Dear Tom,
In message 20140313191814.GB16360@bill-the-cat you wrote:
+struct uuid {
- unsigned int time_low;
- unsigned short time_mid;
- unsigned short time_hi_and_version;
- unsigned char clock_seq_hi_and_reserved;
- unsigned char clock_seq_low;
- unsigned char node[6];
+};
This struct starts with an uint, so it requires alignment on a 32 bit boundary (i. e. an address that is a multiple of 4).
And this needs to be marked as packed since we're using this as a direct representation of things on-disk.
Not really. The arrangement of the elemnts makes sure that there are no inter-element gaps, and even if we had arrays of such structs (which we don;t have) it would work as the struct adds up to a multiple of 32 bits.
+void gen_rand_uuid(unsigned char *uuid_bin) +{
- struct uuid *uuid = (struct uuid *)uuid_bin;
Here you cast a pointer to the (unaligned) character buffer to a struct buffer, which requires alignment.
Potentially unaligned buffer. There's only one caller thus far, and it will be aligned there. We do need to comment that the pointer needs to be aligned.
No. We should rather fix the code such that it works with any alignment. It is trivial here to use a struct uuid on the stack and then use memcpy() to cpy the data from the struct to the buffer - no casting needed anywhere, and no alignment concerns either.

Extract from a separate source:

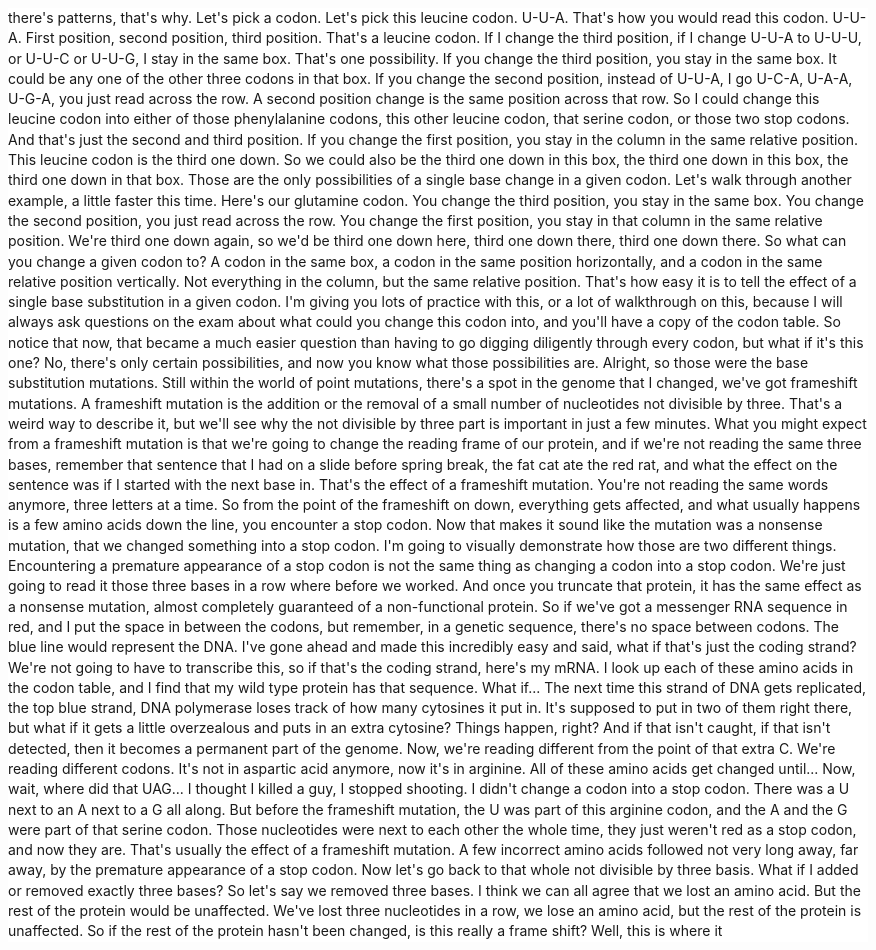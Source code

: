 there's patterns, that's why. Let's pick a codon. Let's pick this leucine codon. U-U-A. That's how you would read this codon. U-U-A. First position, second position, third position. That's a leucine codon. If I change the third position, if I change U-U-A to U-U-U, or U-U-C or U-U-G, I stay in the same box. That's one possibility. If you change the third position, you stay in the same box. It could be any one of the other three codons in that box. If you change the second position, instead of U-U-A, I go U-C-A, U-A-A, U-G-A, you just read across the row. A second position change is the same position across that row. So I could change this leucine codon into either of those phenylalanine codons, this other leucine codon, that serine codon, or those two stop codons. And that's just the second and third position. If you change the first position, you stay in the column in the same relative position. This leucine codon is the third one down. So we could also be the third one down in this box, the third one down in this box, the third one down in that box. Those are the only possibilities of a single base change in a given codon. Let's walk through another example, a little faster this time. Here's our glutamine codon. You change the third position, you stay in the same box. You change the second position, you just read across the row. You change the first position, you stay in that column in the same relative position. We're third one down again, so we'd be third one down here, third one down there, third one down there. So what can you change a given codon to? A codon in the same box, a codon in the same position horizontally, and a codon in the same relative position vertically. Not everything in the column, but the same relative position. That's how easy it is to tell the effect of a single base substitution in a given codon. I'm giving you lots of practice with this, or a lot of walkthrough on this, because I will always ask questions on the exam about what could you change this codon into, and you'll have a copy of the codon table. So notice that now, that became a much easier question than having to go digging diligently through every codon, but what if it's this one? No, there's only certain possibilities, and now you know what those possibilities are. Alright, so those were the base substitution mutations. Still within the world of point mutations, there's a spot in the genome that I changed, we've got frameshift mutations. A frameshift mutation is the addition or the removal of a small number of nucleotides not divisible by three. That's a weird way to describe it, but we'll see why the not divisible by three part is important in just a few minutes. What you might expect from a frameshift mutation is that we're going to change the reading frame of our protein, and if we're not reading the same three bases, remember that sentence that I had on a slide before spring break, the fat cat ate the red rat, and what the effect on the sentence was if I started with the next base in. That's the effect of a frameshift mutation. You're not reading the same words anymore, three letters at a time. So from the point of the frameshift on down, everything gets affected, and what usually happens is a few amino acids down the line, you encounter a stop codon. Now that makes it sound like the mutation was a nonsense mutation, that we changed something into a stop codon. I'm going to visually demonstrate how those are two different things. Encountering a premature appearance of a stop codon is not the same thing as changing a codon into a stop codon. We're just going to read it those three bases in a row where before we worked. And once you truncate that protein, it has the same effect as a nonsense mutation, almost completely guaranteed of a non-functional protein. So if we've got a messenger RNA sequence in red, and I put the space in between the codons, but remember, in a genetic sequence, there's no space between codons. The blue line would represent the DNA. I've gone ahead and made this incredibly easy and said, what if that's just the coding strand? We're not going to have to transcribe this, so if that's the coding strand, here's my mRNA. I look up each of these amino acids in the codon table, and I find that my wild type protein has that sequence. What if... The next time this strand of DNA gets replicated, the top blue strand, DNA polymerase loses track of how many cytosines it put in. It's supposed to put in two of them right there, but what if it gets a little overzealous and puts in an extra cytosine? Things happen, right? And if that isn't caught, if that isn't detected, then it becomes a permanent part of the genome. Now, we're reading different from the point of that extra C. We're reading different codons. It's not in aspartic acid anymore, now it's in arginine. All of these amino acids get changed until... Now, wait, where did that UAG... I thought I killed a guy, I stopped shooting. I didn't change a codon into a stop codon. There was a U next to an A next to a G all along. But before the frameshift mutation, the U was part of this arginine codon, and the A and the G were part of that serine codon. Those nucleotides were next to each other the whole time, they just weren't red as a stop codon, and now they are. That's usually the effect of a frameshift mutation. A few incorrect amino acids followed not very long away, far away, by the premature appearance of a stop codon. Now let's go back to that whole not divisible by three basis. What if I added or removed exactly three bases? So let's say we removed three bases. I think we can all agree that we lost an amino acid. But the rest of the protein would be unaffected. We've lost three nucleotides in a row, we lose an amino acid, but the rest of the protein is unaffected. So if the rest of the protein hasn't been changed, is this really a frame shift? Well, this is where it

With the struct not packed, it'll be padded out so this works. But looking at how we later use this as I say above, we do need to pack it, and then this will not be safe. Some looping of strncpy into the char buffer, as a char so we whack the rand data in?
I can't see why we would not simply initialize the elements step by step. It's just such a small struct.